» Task directions
Repeat, please, only the lines from the top of the data down to the line with "Avec l'essor des"; include both of those lines.

=== Section Start ===

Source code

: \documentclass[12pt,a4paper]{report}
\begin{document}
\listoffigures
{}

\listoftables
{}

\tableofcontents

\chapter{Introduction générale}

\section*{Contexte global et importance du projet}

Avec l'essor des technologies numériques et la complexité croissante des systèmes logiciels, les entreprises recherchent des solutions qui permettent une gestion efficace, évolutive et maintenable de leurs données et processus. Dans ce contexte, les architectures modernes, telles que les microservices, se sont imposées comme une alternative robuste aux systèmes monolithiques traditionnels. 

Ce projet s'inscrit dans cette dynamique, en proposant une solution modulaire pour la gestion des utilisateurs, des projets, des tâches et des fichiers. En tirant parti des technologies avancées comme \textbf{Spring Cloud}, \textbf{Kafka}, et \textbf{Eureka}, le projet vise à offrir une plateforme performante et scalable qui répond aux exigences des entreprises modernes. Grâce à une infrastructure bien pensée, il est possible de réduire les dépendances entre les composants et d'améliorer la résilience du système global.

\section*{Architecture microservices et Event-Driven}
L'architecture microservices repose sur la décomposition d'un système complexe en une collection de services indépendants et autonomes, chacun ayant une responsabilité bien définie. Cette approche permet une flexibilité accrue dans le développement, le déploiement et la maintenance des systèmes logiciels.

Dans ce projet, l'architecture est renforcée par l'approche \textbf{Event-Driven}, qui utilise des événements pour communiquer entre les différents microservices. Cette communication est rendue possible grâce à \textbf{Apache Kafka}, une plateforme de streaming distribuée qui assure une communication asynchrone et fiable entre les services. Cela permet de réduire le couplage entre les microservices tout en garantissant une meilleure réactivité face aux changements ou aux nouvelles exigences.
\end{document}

=== Section End ===

» Task answer
Source code

: \documentclass[12pt,a4paper]{report}
\begin{document}
\listoffigures
{}

\listoftables
{}

\tableofcontents

\chapter{Introduction générale}

\section*{Contexte global et importance du projet}

Avec l'essor des technologies numériques et la complexité croissante des systèmes logiciels, les entreprises recherchent des solutions qui permettent une gestion efficace, évolutive et maintenable de leurs données et processus. Dans ce contexte, les architectures modernes, telles que les microservices, se sont imposées comme une alternative robuste aux systèmes monolithiques traditionnels. 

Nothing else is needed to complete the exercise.